Intro/Overview
Just going to show how to create lots of data sets that can then be run through new hybrids. We create our own nomenclature so that the directory name tells us about the simulation.
library(tidyverse)
library(stringr)
library(SalarHybPower)
We also want to have some example data. We will just use the Nova Scotia data. But we will call this dat:
dat <- readRDS("intermediates/01/tidy-west.rds") %>%
mutate(pop = str_sub(id, 1, 3),
group = ifelse(pop == "AQU" | pop == "WLN", "farmed", "wild"))
First, count how many individuals we have from each wild population:
dat %>%
group_by(pop) %>%
summarize(num = n_distinct(id))
This means that if we are doing F2’s for LHR we will only be able to make 4 or 5 per time, and for backcrosses, we will only get about 4 per data set out of them. OK. Well, let us not worry about the number of individuals we get from each population. Let’s just do SPLITS different splits of the data into training and holdout…
Set up some info for the sims:
SPLITS <- 3 # the number of times to split the data and rank markers
LOCS <- c(24, 48, 144, 192, 480, 720, 1000) # number of loci
POPLIST <- c("BDN", "CNR", "GRR", "LHR", "LPR") # names of wild populations
HYB_CATS <- c("PureW", "PureF", "F1", "F2", "BX")

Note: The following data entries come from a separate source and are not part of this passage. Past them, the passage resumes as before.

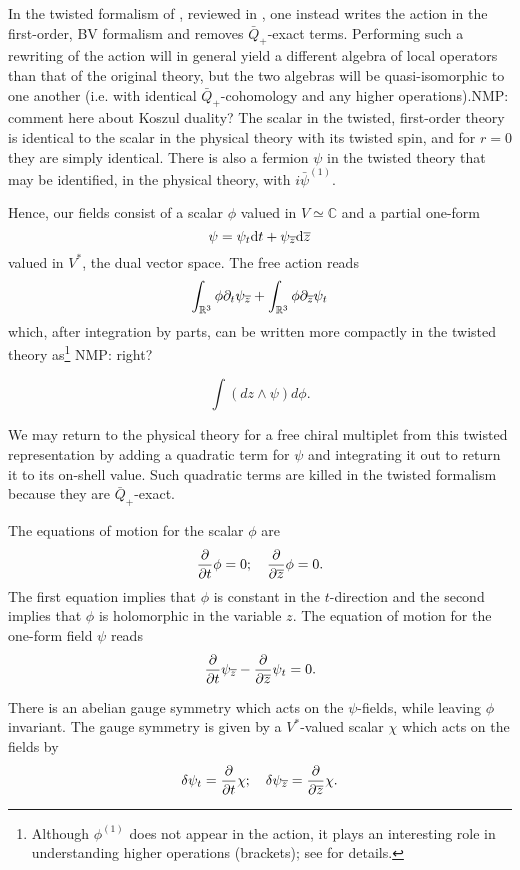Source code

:\documentclass[11pt]{amsart}
\def\natalie#1{{\textcolor{green!65!black}{NMP: {#1}}}}
\begin{document}
In the twisted formalism of \cite{ACNV}, reviewed in \cite{CDG}, one instead writes the action in the first-order, BV formalism and removes $\bar{Q}_+$-exact terms. Performing such a rewriting of the action will in general yield a different algebra of local operators than that of the original theory, but the two algebras will be quasi-isomorphic to one another (i.e. with identical $\bar{Q}_+$-cohomology and any higher operations).\natalie{comment here about Koszul duality?}
The scalar in the twisted, first-order theory is identical to the scalar in the physical theory with its twisted spin, and for $r=0$ they are simply identical. There is also a fermion $\psi$ in the twisted theory that may be identified, in the physical theory, with $i \bar{\psi}^{(1)}$.

Hence, our fields consist of a scalar $\phi$ valued in $V \simeq \mathbb{C}$ and a partial one-form 
\[
\psi = \psi_t {\rm d} t + \psi_{\overline{z}} {\rm d} {\overline{z}} 
\]
valued in $V^*$, the dual vector space.
The free action reads
\[
\int_{\mathbb R^3} \phi \partial_t \psi_{\overline{z}} + \int_{\mathbb R^3} \phi \partial_{\overline{z}} \psi_t 
\]
which, after integration by parts, can be written more compactly in the twisted theory as\footnote{Although $\phi^{(1)}$ does not appear in the action, it plays an interesting role in understanding higher operations (brackets); see \cite{CDG} for details.} \natalie{right?}

\[
\int(dz \wedge \psi) d\phi.
\]

We may return to the physical theory for a free chiral multiplet from this twisted representation by adding a quadratic term for $\psi$ and integrating it out to return it to its on-shell value. Such quadratic terms are killed in the twisted formalism because they are $\bar{Q}_+$-exact.  

The equations of motion for the scalar $\phi$ are
\[
\frac{\partial}{\partial t} \phi = 0; \quad
\frac{\partial}{\partial {\overline{z}}} \phi = 0 .
\]
The first equation implies that $\phi$ is constant in the $t$-direction and the second implies that $\phi$ is holomorphic in the variable $z$. 
The equation of motion for the one-form field $\psi$ reads
\[
\frac{\partial}{\partial t} \psi_{\overline{z}} - \frac{\partial}{\partial {\overline{z}}} \psi_t = 0 .
\]

There is an abelian gauge symmetry which acts on the $\psi$-fields, while leaving $\phi$ invariant.
The gauge symmetry is given by a $V^*$-valued scalar $\chi$ which acts on the fields by
\begin{equation}\label{eqn:freegauge}
\delta \psi_t = \frac{\partial}{\partial t} \chi; \quad
\delta \psi_{\overline{z}} = \frac{\partial}{\partial {\overline{z}}} \chi .
\end{equation}
\end{document}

Then just cycle over things and do it
main_out_dir <- "nh_reps_directory"
dir.create(main_out_dir)
set.seed(555)
for (s in 1:SPLITS) {
SAR <- split_and_rank(dat)
for (pop in POPLIST) {
for (hc in HYB_CATS) {
for (locs in LOCS) {
dirname <- paste(s,pop,hc,locs, sep = "_")
create_hybrid_dataset(SAR = SAR, wild_pop = pop, hyb_cat = hc, L = locs,
dir = file.path(main_out_dir, dirname))
}
}
}
}
That takes a few minutes and creates a large number of directories, (like 525 or so), each with a single simulated data set in it.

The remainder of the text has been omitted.